Whenever I talk about Sacred Economics people often respond by asking me what they can personally DO to change our society. It's a common frustration. Intuitively we're coming to realize we're stuck in a social system that doesn't support an adult approach to life, because it was created by a juvenile species. As a structure designed by adolescents to control the wayward behavior of other adolescents, our system fosters continued adolescent behavior: self-consciousness, self-absorption, alienation, competition, fear that we're not "good enough," judgment, cliquishness and group-think, rebellion, aggression, short-term gratification, unfettered growth and consumption, a need for external validation and a tendency toward self-destructiveness.

While changing "the system" is an impossible task for any single person to accomplish, what we can each begin to change, one person at a time, is our unconscious practice of adolescent behaviors. We can change those patterns by noticing where we are acting like juveniles and - without blaming ourselves for being what our society has programmed us to be - stretching toward our personal adulthood. What we're seeking to attain by doing so are higher degrees of self-governance, self-discipline, self-awareness and yes...self-love.

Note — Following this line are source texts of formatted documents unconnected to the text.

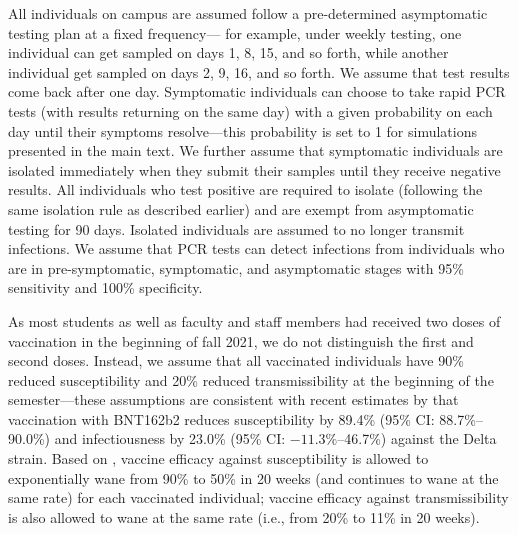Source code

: \documentclass[12pt]{article}
\begin{document}
All individuals on campus are assumed follow a pre-determined asymptomatic testing plan at a fixed frequency---
for example, under weekly testing, one individual can get sampled on days 1, 8, 15, and so forth, while another individual get sampled on days 2, 9, 16, and so forth.
We assume that test results come back after one day.
Symptomatic individuals can choose to take rapid PCR tests (with results returning on the same day) with a given probability on each day until their symptoms resolve---this probability is set to 1 for simulations presented in the main text.
We further assume that symptomatic individuals are isolated immediately when they submit their samples until they receive negative results.
All individuals who test positive are required to isolate (following the same isolation rule as described earlier) and are exempt from asymptomatic testing for 90 days.
Isolated individuals are assumed to no longer transmit infections.
We assume that PCR tests can detect infections from individuals who are in pre-symptomatic, symptomatic, and asymptomatic stages with 95\% sensitivity and 100\% specificity.

As most students as well as faculty and staff members had received two doses of vaccination in the beginning of fall 2021, we do not distinguish the first and second doses.
Instead, we assume that all vaccinated individuals have 90\% reduced susceptibility and 20\% reduced transmissibility at the beginning of the semester---these assumptions are consistent with recent estimates by \citep{prunas2022vaccination} that vaccination with BNT162b2 reduces susceptibility by 89.4\% (95\% CI: 88.7\%--90.0\%) and infectiousness by 23.0\% (95\% CI: $-11.3\%$--46.7\%) against the Delta strain.
Based on \citep{tartof2021effectiveness}, vaccine efficacy against susceptibility is allowed to exponentially wane from 90\% to 50\% in 20 weeks (and continues to wane at the same rate) for each vaccinated individual;
vaccine efficacy against transmissibility is also allowed to wane at the same rate (i.e., from 20\% to 11\% in 20 weeks).
\end{document}
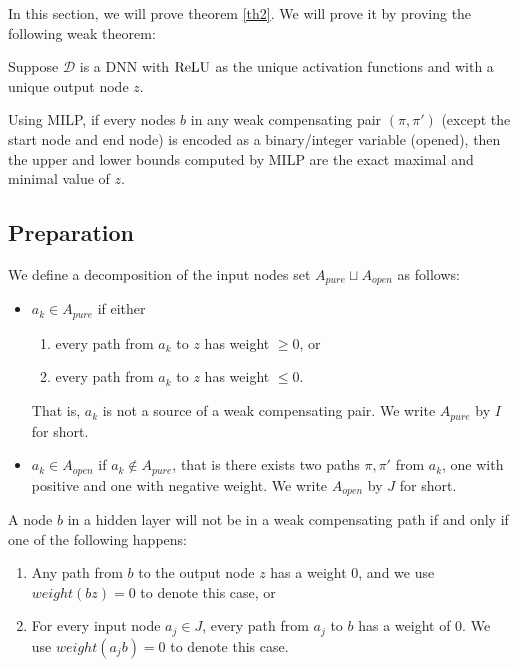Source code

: 			In this section, we will prove theorem \ref{th2}. We will prove it by proving the following weak theorem:
			
			\begin{theorem} \label{thm:2}
				
				
				Suppose $\mathcal{D}$ is a DNN with $\mathrm{ReLU}$ as the unique activation functions and with a unique output node $z$.
				
				Using MILP, if every nodes $b$ in any weak compensating pair
				$(\pi,\pi')$ (except the start node and end node) is encoded as a binary/integer variable (opened), then the upper and lower 
				bounds computed by MILP are the exact maximal and minimal value of $z$.
			\end{theorem}
			
			
			\subsection{Preparation}
			
			
			
			
			\begin{definition}
				We define a decomposition of the input nodes set $A_{pure}\sqcup A_{open}$ as follows:  
				\begin{itemize}
					\item $a_k \in A_{pure}$  if either
					\begin{enumerate}
						\item every path from $a_k$ to $z$ has weight $\geq 0$, or
						\item every path from $a_k$ to $z$ has weight $\leq 0$. 
						
					\end{enumerate}
					That is, $a_k$ is not a source of a weak compensating pair. 	We write $A_{pure}$ by $I$ for short.
					\item $a_k \in A_{open}$ if $a_k \notin A_{pure}$, that is there exists two paths $\pi,\pi'$ from $a_k$, 
					one with positive and one with negative weight. 	We write $A_{open}$ by $J$ for short.
				\end{itemize}
			\end{definition} 
			
			
			
			\begin{lemma} \label{lem:open_node_2}
				A node $b$ in a hidden layer will not be in a weak compensating path if and only if one of the following happens:
				\begin{enumerate}
					\item Any path from $b$ to the output node $z$ has a weight $0$, and we use $weight({bz})=0$ to denote this case, or
					\item For every input node $a_j\in J$, every path from $a_j$ to $b$ has a weight of $0$. We use $weight({a_jb})=0$ to denote this case.
				\end{enumerate}
				
			\end{lemma}
			
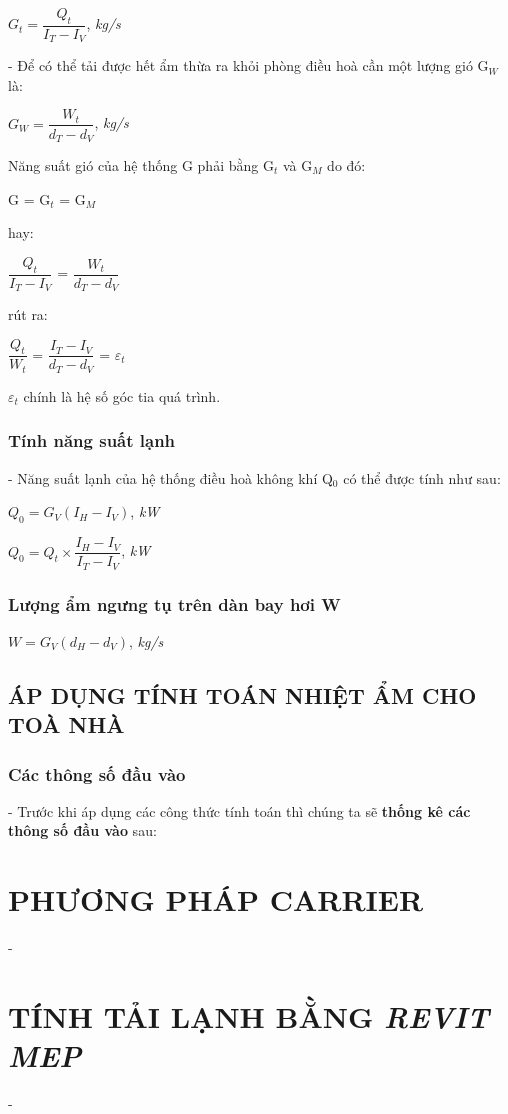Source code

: \begin{center}
	$ G_{t} = \dfrac{Q_{t}}{I_{T} - I_{V}} $, \textit{kg/s}
\end{center}

- Để có thể tải được hết ẩm thừa ra khỏi phòng điều hoà cần một lượng gió G$_{W}$ là:

\begin{center}
	$ G_{W} = \dfrac{W_{t}}{d_{T} - d_{V}} $, \textit{kg/s}
\end{center}

Năng suất gió của hệ thống G phải bằng G$_{t}$ và G$_{M}$ do đó:

\begin{center}
	G = G$_{t}$ = G$_{M}$
\end{center}

hay:

\begin{center}
	$ \dfrac{Q_{t}}{I_{T} - I_{V}} $ = $\dfrac{W_{t}}{d_{T} - d_{V}} $
\end{center}

rút ra:

\begin{center}
	$ \dfrac{Q_{t}}{W_{t}} $ = $ \dfrac{I_{T} - I_{V}}{d_{T} - d_{V}} $ = {\Large $\varepsilon_{t}$}
\end{center}

{\Large $\varepsilon_{t}$} chính là hệ số góc tia quá trình.

\subsubsection{Tính năng suất lạnh}
- Năng suất lạnh của hệ thống điều hoà không khí Q$ _{0} $ có thể được tính như sau:

\begin{center}
	$Q _{0} = G_{V}(I_{H} - I_{V})$, \textit{kW}
\end{center}
\begin{center}
	$ Q _{0} = Q_{t}\times\dfrac{I_{H} - I_{V}}{I_{T} - I_{V}}$, \textit{kW}
\end{center}

\subsubsection{Lượng ẩm ngưng tụ trên dàn bay hơi W}
\begin{center}
	$W = G_{V}(d_{H}-d_{V})$, \textit{kg/s}
\end{center}

\subsection{ÁP DỤNG TÍNH TOÁN NHIỆT ẨM CHO TOÀ NHÀ}
\subsubsection{Các thông số đầu vào}
- Trước khi áp dụng các công thức tính toán thì chúng ta sẽ \textbf{thống kê các thông số đầu vào} sau:






\section{PHƯƠNG PHÁP CARRIER}
- 

\section{TÍNH TẢI LẠNH BẰNG \emph{REVIT MEP}}
- 
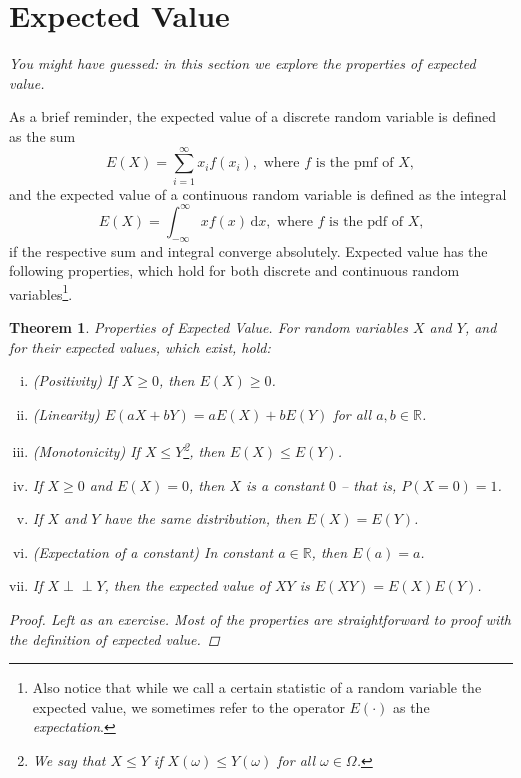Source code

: \documentclass[12pt,a4paper,leqno]{report}
\newcommand{\R}{\mathbb{R}}
\newcommand{\dif}{\,\mathrm{d}}
\def\independent{\perp\!\!\!\perp}
\theoremstyle{plain}
\newtheorem{lause}[equation]{Theorem}
\theoremstyle{definition}
\begin{document}
\section{Expected Value}

\emph{You might have guessed: in this section we explore the properties of expected value.}

As a brief reminder, the expected value of a discrete random variable is defined as the sum 
\[
E(X) = \sum_{i=1}^\infty x_i f(x_i), \text{ where } f \text{ is the pmf of $X$}, 
\]
and the expected value of a continuous random variable is defined as the integral 
\[
E(X) = \int_{-\infty}^\infty x f(x) \dif x, \text{ where } f \text{ is the pdf of $X$,}
\]
if the respective sum and integral converge absolutely. Expected value has the following properties, which hold for both discrete and continuous random variables\footnote{Also notice that while we call a certain statistic of a random variable the expected value, we sometimes refer to the operator $E(\cdot)$ as the \emph{expectation}.}.

\begin{lause}
\label{lause:expected_value_properties}
Properties of Expected Value.  For random variables $X$ and $Y$, and for their expected values, which exist, hold:
\begin{enumerate}[(i)]
\item (Positivity) If $X \geq 0$, then $E(X) \geq 0$.
\item (Linearity) $E(aX + bY) = aE(X) + bE(Y)$ for all $a,b \in \R$.
\item (Monotonicity) If $X \leq Y$\footnote{We say that $X \leq Y$ if $X(\omega) \leq Y(\omega)$ for all $\omega \in \Omega$.}, then $E(X) \leq E(Y)$.
\item If $X \geq 0$ and $E(X) = 0$, then $X$ is a constant $0$ -- that is, $P(X=0) = 1$.
\item If $X$ and $Y$ have the same distribution, then $E(X) = E(Y)$.
\item (Expectation of a constant) In constant $a \in \mathbb{R}$, then $E(a) = a$.
\item If $X \independent Y$, then the expected value of $XY$ is $E(XY) = E(X)E(Y)$.
\end{enumerate}
\begin{proof}
Left as an exercise. Most of the properties are straightforward to proof with the definition of expected value. 
\end{proof}
\end{lause}
\end{document}
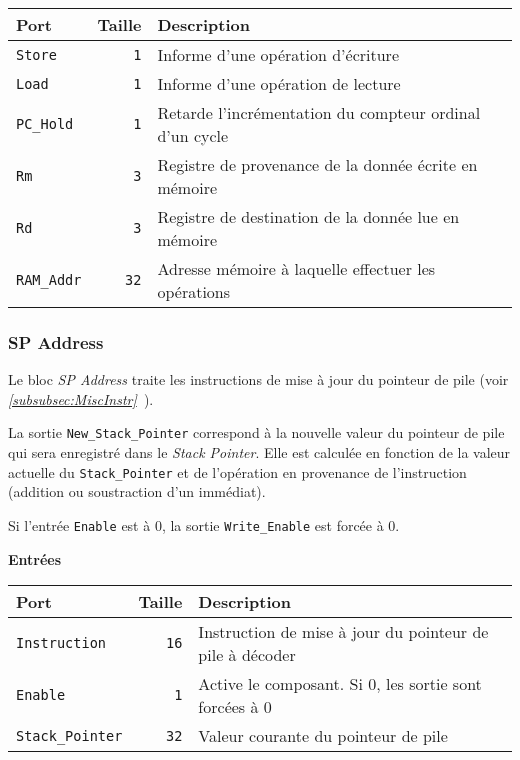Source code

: \begin{tabular}{|l|r|l|}
\hline 
\textbf{Port} & \textbf{Taille} & \textbf{Description}\\
\hline

\texttt{Store}		&  \texttt{1} & Informe d'une opération d'écriture\\
\hline
\texttt{Load}		&  \texttt{1} & Informe d'une opération de lecture\\
\hline
\texttt{PC\_Hold}	&  \texttt{1} & Retarde l'incrémentation du compteur ordinal d'un cycle\\
\hline
\texttt{Rm}		&  \texttt{3} & Registre de provenance de la donnée écrite en mémoire\\
\hline
\texttt{Rd}		&  \texttt{3} & Registre de destination de la donnée lue en mémoire\\
\hline
\texttt{RAM\_Addr}	& \texttt{32} & Adresse mémoire à laquelle effectuer les opérations\\

\hline
\end{tabular}




\subsubsection{SP Address}


Le bloc \textit{SP Address} traite les instructions de mise à jour du pointeur de pile (voir \textit{\ref{subsubsec:MiscInstr}~}).

La sortie \texttt{New\_Stack\_Pointer} correspond à la nouvelle valeur du pointeur de pile qui sera enregistré dans le \textit{Stack Pointer}.
Elle est calculée en fonction de la valeur actuelle du \texttt{Stack\_Pointer} et de l'opération en provenance de l'instruction (addition ou soustraction d'un immédiat).

Si l'entrée \texttt{Enable} est à 0, la sortie \texttt{Write\_Enable} est forcée à 0.


\textbf{Entrées}\\

\begin{tabular}{|l|r|l|}
\hline
\textbf{Port}		& \textbf{Taille} & \textbf{Description}\\
\hline

\texttt{Instruction}	& \texttt{16} & Instruction de mise à jour du pointeur de pile à décoder\\
\hline
\texttt{Enable}		&  \texttt{1} & Active le composant. Si 0, les sortie sont forcées à 0\\
\hline
\texttt{Stack\_Pointer}	& \texttt{32} & Valeur courante du pointeur de pile\\

\hline
\end{tabular}

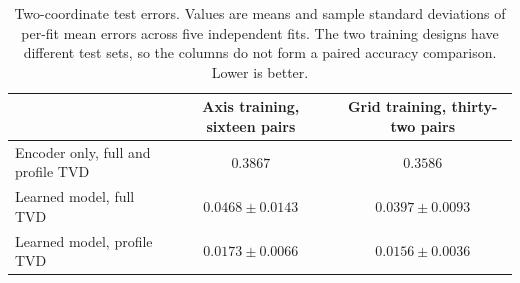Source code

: \begin{table}[!t]
\caption{Two-coordinate test errors.
Values are means and sample standard deviations of per-fit mean errors
across five independent fits. The two training designs
have different test sets, so the columns do not form a paired accuracy
comparison. Lower is better.}
\label{tab:gaussian-two-dimensional}
\centering
\begin{tabular}{lcc}\toprule
 & Axis training, sixteen pairs & Grid training, thirty-two pairs\\\midrule
Encoder only, full and profile TVD & $0.3867$ & $0.3586$\\
Learned model, full TVD & $0.0468\pm0.0143$ & $0.0397\pm0.0093$\\
Learned model, profile TVD & $0.0173\pm0.0066$ & $0.0156\pm0.0036$\\
\bottomrule\end{tabular}
\end{table}
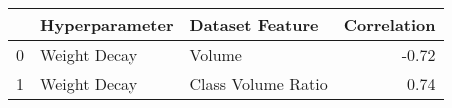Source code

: \begin{tabular}{lllr}
\toprule
 & Hyperparameter & Dataset Feature & Correlation \\
\midrule
0 & Weight Decay & Volume & -0.72 \\
1 & Weight Decay & Class Volume Ratio & 0.74 \\
\bottomrule
\end{tabular}
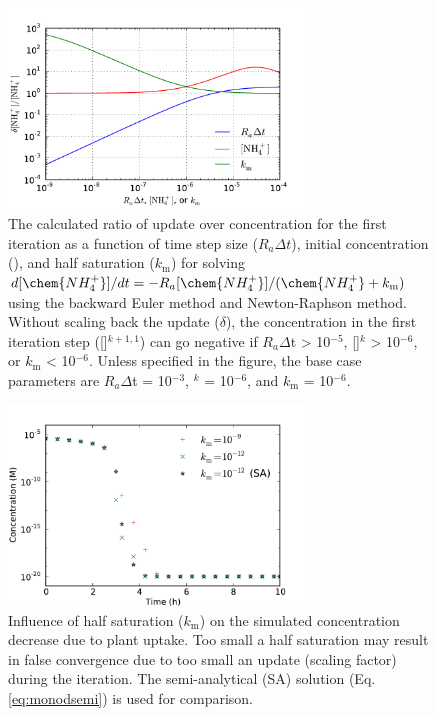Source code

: \documentclass[gmd, manuscript]{copernicus}
\begin{document}
\begin{figure}[t]
\includegraphics[width=8cm]{../figs/fig07/fig07monodupdate1.pdf}
\caption{The calculated ratio of update over concentration for the first
iteration as a function of time step size ($R_a \Delta t$), initial
concentration (), and half saturation ($k_\text{m}$) for solving
$d[\chem{NH_4^+}]/dt=-R_a[\chem{NH_4^+}]/(\chem{NH_4^+} + k_\text{m})$ using
the backward Euler method and Newton-Raphson method. Without scaling back the
update ($\delta$), the concentration in the first iteration step
([]$^{k+1,1}$) can go negative if $R_a \Delta$t > 10$^{-5}$,
[]$^k$ > 10$^{-6}$, or $k_\text{m}$ < 10$^{-6}$. Unless specified in
the figure, the base case parameters are $R_a \Delta$t = 10$^{-3}$,
$^k$ = 10$^{-6}$, and $k_\text{m}$ = 10$^{-6}$.}
\label{fig:monodupdate}
\end{figure}

\begin{figure}[t]
\includegraphics[width=8cm]{../figs/fig08/fig08plantntake1.pdf}
\caption{Influence of half saturation ($k_\text{m}$) on the simulated
 concentration decrease due to plant uptake. Too small a half
saturation may result in false convergence due to too small an update (scaling
factor) during the iteration. The semi-analytical (SA) solution (Eq.
\ref{eq:monodsemi}) is used for comparison.}
\label{fig:plantntake}
\end{figure}
\end{document}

Adolescence sucks. Ask anyone who's been through it and come out the other side, and the almost unanimous opinion is they'd rather have their teeth pulled without anesthesia than go through it over again. Yet here we are, called upon by life itself to go through it again collectively, and emerge as a fledgling adult human species. Since we already know how good it feels to get adolescence over with, why not start now?

In that spirit, I'm attaching my practical self-guide for stepping into my own adulthood, in the hope it may provide some concrete ideas for how we can collectively begin to make this transition. Feel free to add any new ideas or practices of your own, and embrace only those that resonate with you.

Daily Practices:

1. Upon waking, offer joyful gratitude to life for the opportunity it’s gifted me to be in this world one more day.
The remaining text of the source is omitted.